Took the bike for a spin and dropped in here yesterday.

http://www.uralla.com/new-england-brewing-co-115.html

It's a great setup in a big old shed right on the New England Highway run by two young couples with a passion for beer.

They were brewing while i was there and the smell walking in was just like home to me. The brewery is right behind the bar, so you are as close to the action as it's possible to be.
They had only three beers on tap when i was there, a Pale Ale, Brown Ale and a Black. They had an ocktober fest in the fermenter and were planning a summer ale release as the weather warms up.

The pale was closest to what i lie to drink with a good hop aroma and flavour and quite a good malt prescence too.
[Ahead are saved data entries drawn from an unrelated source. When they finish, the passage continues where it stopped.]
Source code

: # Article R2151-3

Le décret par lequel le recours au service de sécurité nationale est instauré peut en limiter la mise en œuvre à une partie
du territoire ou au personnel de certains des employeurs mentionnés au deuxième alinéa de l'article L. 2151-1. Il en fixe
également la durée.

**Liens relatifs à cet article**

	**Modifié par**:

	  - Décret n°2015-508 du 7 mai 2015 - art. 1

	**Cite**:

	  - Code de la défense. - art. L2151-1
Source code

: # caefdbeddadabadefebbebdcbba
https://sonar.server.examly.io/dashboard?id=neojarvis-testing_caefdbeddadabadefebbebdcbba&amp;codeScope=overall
Would make a very good intro beer for those who normally drink lagers. The porter was also very good, nic and malty. The black was not as strong in the malt department or as hoppy as i'm used to drinking at home, although i could see those who always turn their noses up at 'dark beer' enjoying this one.

Couple of good guys with time to have a yarn and good beer, well worth dropping in for those travelling the New England Hwy.


----------



## Bribie G (13/9/13)

Would be great for them if they could get into any of the pubs in Armidale and particularly make themselves known around the University.


----------



## punkin (13/9/13)

They have a couple of taps in Armidale and a couple here in Tamworth i found out. Not sure where the Armidale ones, but they have the Pale Ale at the Tamworth Hotel across from the railway station and the Tamworth City Bowling Club has their black on tap. Apparently they have a gGerman Restaraunt there now too and will be hosting the Ocktoberfest on tap when it's time.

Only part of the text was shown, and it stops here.